43 points by carlana


lor_louis

It looked fun enough, so I wrote an implementation in Rust. https://github.com/lorlouis/rfc9839-rs I think there is some serious potential to make it really fast, possibly by using SIMD.

olliej

The underlying problem with JSON specifically is that it was designed as a subset of what was actually permitted by JS object literals (the ostensible source), because rather than actually parsing it, crockford just wanted to use eval(). That is not safe, so he wanted to validate it with regex.

That’s what caused the restrictions on undefined, nan, infinity, comments, and on and on.

If he’d just opted to actually parse it properly (as every JS engine does - to the extent that I know at least JSC preemptively parses all strings with the JSON first [in a lax mode]) almost all of these restrictions that people complain about today would not have been necessary.

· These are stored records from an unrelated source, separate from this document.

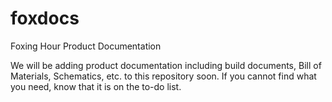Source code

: # foxdocs
Foxing Hour Product Documentation

We will be adding product documentation including build documents, Bill of Materials, Schematics, etc. to this repository soon. 
If you cannot find what you need, know that it is on the to-do list. 
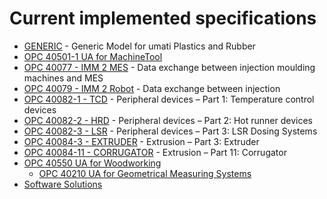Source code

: # Current implemented specifications

- [GENERIC](Specs/prgeneric.md) - Generic Model for umati Plastics and Rubber
- [OPC 40501-1 UA for MachineTool](Specs/MachineTool.md)
- [OPC 40077 - IMM 2 MES](Specs/pr40077.md) - Data exchange between injection
moulding machines and MES
- [OPC 40079 - IMM 2 Robot](Specs/pr400779.md) - Data exchange between injection
- [OPC 40082-1 - TCD](Specs/pr40082-1.md) - Peripheral devices – Part 1: Temperature control devices
- [OPC 40082-2 - HRD](Specs/pr40082-2.md) - Peripheral devices – Part 2: Hot runner devices
- [OPC 40082-3 - LSR](Specs/pr40082-3.md) - Peripheral devices – Part 3: LSR Dosing Systems
- [OPC 40084-3 - EXTRUDER](Specs/pr40084-3.md) - Extrusion – Part 3: Extruder
- [OPC 40084-11 - CORRUGATOR](Specs/pr40084-11.md) - Extrusion – Part 11: Corrugator
- [OPC 40550 UA for Woodworking](Specs/Woodworking.md)
  - [OPC 40210 UA for Geometrical Measuring Systems](Specs/GeometricalMeasuringSystems.md)
- [Software Solutions](Specs/Software.md)
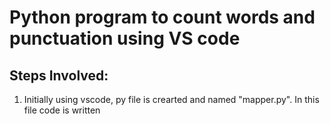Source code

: # Python program to count words and punctuation using VS code 

## Steps Involved:
1. Initially using vscode, py file is crearted and named "mapper.py". In this file code is written 

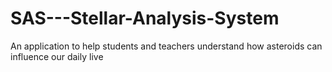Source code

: # SAS---Stellar-Analysis-System
An application to help students and teachers understand how asteroids can influence our daily live
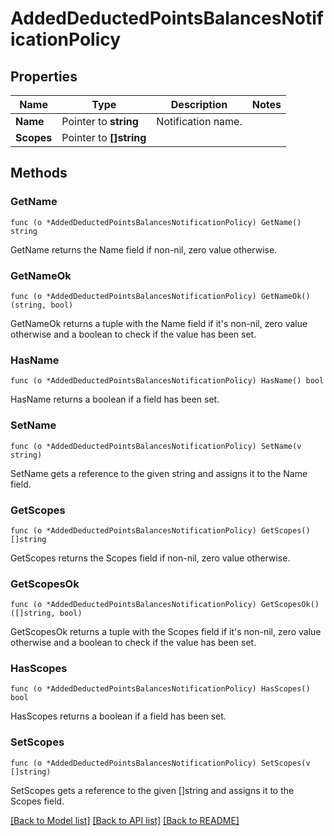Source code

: # AddedDeductedPointsBalancesNotificationPolicy

## Properties

Name | Type | Description | Notes
------------ | ------------- | ------------- | -------------
**Name** | Pointer to **string** | Notification name. | 
**Scopes** | Pointer to **[]string** |  | 

## Methods

### GetName

`func (o *AddedDeductedPointsBalancesNotificationPolicy) GetName() string`

GetName returns the Name field if non-nil, zero value otherwise.

### GetNameOk

`func (o *AddedDeductedPointsBalancesNotificationPolicy) GetNameOk() (string, bool)`

GetNameOk returns a tuple with the Name field if it's non-nil, zero value otherwise
and a boolean to check if the value has been set.

### HasName

`func (o *AddedDeductedPointsBalancesNotificationPolicy) HasName() bool`

HasName returns a boolean if a field has been set.

### SetName

`func (o *AddedDeductedPointsBalancesNotificationPolicy) SetName(v string)`

SetName gets a reference to the given string and assigns it to the Name field.

### GetScopes

`func (o *AddedDeductedPointsBalancesNotificationPolicy) GetScopes() []string`

GetScopes returns the Scopes field if non-nil, zero value otherwise.

### GetScopesOk

`func (o *AddedDeductedPointsBalancesNotificationPolicy) GetScopesOk() ([]string, bool)`

GetScopesOk returns a tuple with the Scopes field if it's non-nil, zero value otherwise
and a boolean to check if the value has been set.

### HasScopes

`func (o *AddedDeductedPointsBalancesNotificationPolicy) HasScopes() bool`

HasScopes returns a boolean if a field has been set.

### SetScopes

`func (o *AddedDeductedPointsBalancesNotificationPolicy) SetScopes(v []string)`

SetScopes gets a reference to the given []string and assigns it to the Scopes field.


[[Back to Model list]](../README.md#documentation-for-models) [[Back to API list]](../README.md#documentation-for-api-endpoints) [[Back to README]](../README.md)


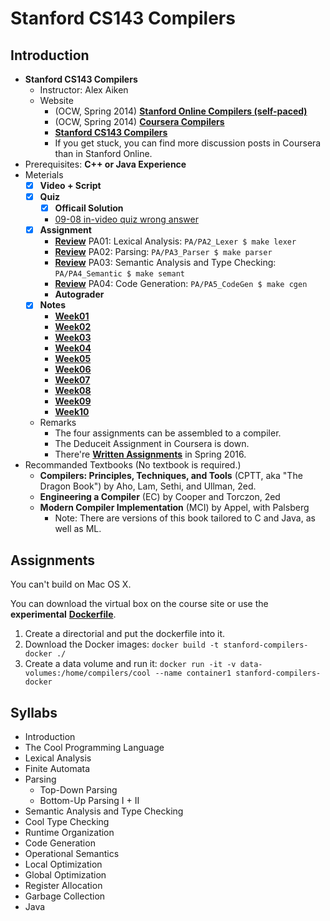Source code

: # Stanford CS143 Compilers

## Introduction

- **Stanford CS143 Compilers**
	- Instructor: Alex Aiken
	- Website
		- (OCW, Spring 2014) [**Stanford Online Compilers (self-paced)**](https://lagunita.stanford.edu/courses/Engineering/Compilers/Fall2014/courseware)
		- (OCW, Spring 2014) [**Coursera Compilers**](https://www.coursera.org/course/compilers)
		- [**Stanford CS143 Compilers**](http://web.stanford.edu/class/cs143/)
		- If you get stuck, you can find more discussion posts in Coursera than in Stanford Online.
- Prerequisites: **C++ or Java Experience**
- Meterials 
	- [x] **Video + Script**
	- [x] **Quiz**
		- [x] **Officail Solution**
		- [09-08 in-video quiz wrong answer](https://lagunita.stanford.edu/courses/Engineering/Compilers/Fall2014/discussion/forum/i4x-Engineering-Compilers-Lectures-Fall2014/threads/5473bbd457f960b95d0011f1#)
	- [x] **Assignment**
		- [**Review**](PA/PA2_Lexer) PA01: Lexical Analysis: `PA/PA2_Lexer $ make lexer`
		- [**Review**](PA/PA3_Parser) PA02: Parsing: `PA/PA3_Parser $ make parser`
		- [**Review**](PA/PA4_Semantic) PA03: Semantic Analysis and Type Checking: `PA/PA4_Semantic $ make semant`
		- [**Review**](PA/PA5_CodeGen) PA04: Code Generation: `PA/PA5_CodeGen $ make cgen`
		- **Autograder**
	- [x] **Notes**
		- [**Week01**](Notes/Week01.ipynb)
		- [**Week02**](Notes/Week02.ipynb)
		- [**Week03**](Notes/Week03.ipynb)
		- [**Week04**](Notes/Week04.ipynb)
		- [**Week05**](Notes/Week05.ipynb)
		- [**Week06**](Notes/Week06.ipynb)
		- [**Week07**](Notes/Week07.ipynb)
		- [**Week08**](Notes/Week08.ipynb)
		- [**Week09**](Notes/Week09.ipynb)
		- [**Week10**](Notes/Week10.ipynb)
	- Remarks
		- The four assignments can be assembled to a compiler.
		- The Deduceit Assignment in Coursera is down.
		- There're [**Written Assignments**](http://web.stanford.edu/class/cs143/) in Spring 2016.
- Recommanded Textbooks (No textbook is required.)
	- **Compilers: Principles, Techniques, and Tools** (CPTT, aka "The Dragon Book") by Aho, Lam, Sethi, and Ullman, 2ed.
	- **Engineering a Compiler** (EC) by Cooper and Torczon, 2ed
	- **Modern Compiler Implementation** (MCI) by Appel, with Palsberg 
		- Note: There are versions of this book tailored to C and Java, as well as ML.

## Assignments

You can't build on Mac OS X.

You can download the virtual box on the course site or use the **experimental** [**Dockerfile**](Dockerfile).

1. Create a directorial and put the dockerfile into it.
2. Download the Docker images: `docker build -t stanford-compilers-docker ./`
3. Create a data volume and run it: `docker run -it -v data-volumes:/home/compilers/cool --name container1 stanford-compilers-docker`

## Syllabs

- Introduction
- The Cool Programming Language
- Lexical Analysis
- Finite Automata
- Parsing
	- Top-Down Parsing
	- Bottom-Up Parsing I + II
- Semantic Analysis and Type Checking
- Cool Type Checking
- Runtime Organization
- Code Generation
- Operational Semantics
- Local Optimization
- Global Optimization
- Register Allocation
- Garbage Collection
- Java
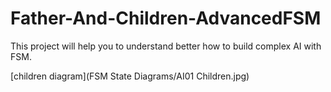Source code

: # Father-And-Children-AdvancedFSM

This project will help you to understand better how to build complex AI with FSM.

[children diagram](FSM State Diagrams/AI01 Children.jpg)
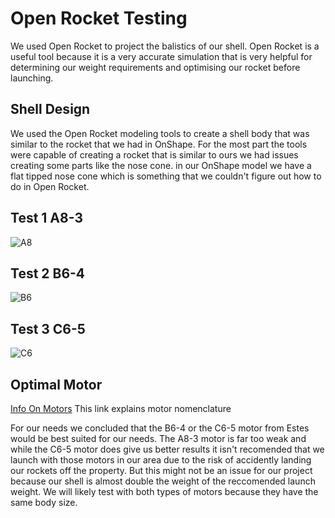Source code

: # Open Rocket Testing

We used Open Rocket to project the balistics of our shell. Open Rocket is a useful tool because it is a very accurate simulation that is very helpful for determining our weight requirements and optimising our rocket before launching. 

## Shell Design

We used the Open Rocket modeling tools to create a shell body that was similar to the rocket that we had in OnShape. For the most part the tools were capable of creating a rocket that is similar to ours we had issues creating some parts like the nose cone. in our OnShape model we have a flat tipped nose cone which is something that we couldn't figure out how to do in Open Rocket.





## Test 1 A8-3
![A8](https://github.com/Pweder69/SMORT/blob/main/docs/Images/Diagrams/A8%20Perfect%20Conditions%2045%20Degrees.png)
## Test 2 B6-4
![B6](https://github.com/Pweder69/SMORT/blob/main/docs/Images/Diagrams/B6%20Perfect%20Conditions%2045%20Degrees%20Graph.png)
## Test 3 C6-5
![C6](https://github.com/Pweder69/SMORT/blob/main/docs/Images/Diagrams/C6%20Perfect%20Conditions%2045%20Degrees.png)

## Optimal Motor 
[Info On Motors](https://www.apogeerockets.com/Rocket_Motors/Estes_Motors/18mm_Motors/Estes_Motors_A8-3#:~:text=The%20first%20number%20after%20the,during%20the%20entire%20burn%20time.) 
This link explains motor nomenclature

For our needs we concluded that the B6-4 or the C6-5 motor from Estes would be best suited for our needs. The A8-3 motor is far too weak and while the C6-5 motor does give us better results it isn't recomended that we launch with those motors in our area due to the risk of accidently landing our rockets off the property. But this might not be an issue for our project because our shell is almost double the weight of the reccomended launch weight. We will likely test with both types of motors because they have the same body size.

But because he decided to validate with regex rather than parse it, the grammar has to be constrained to what can be “validated” as safe for eval.

Things like unpaired surrogates, similarly fall out of that (you can’t easily verify correct unicode with a regex).

To that extent I do blame Crockford for this, but I also acknowledge that at the time he probably did not expect the long term consequences.

llimllib

I thought YAML was supposed to be a superset of JSON - how can it restrict characters that JSON allows?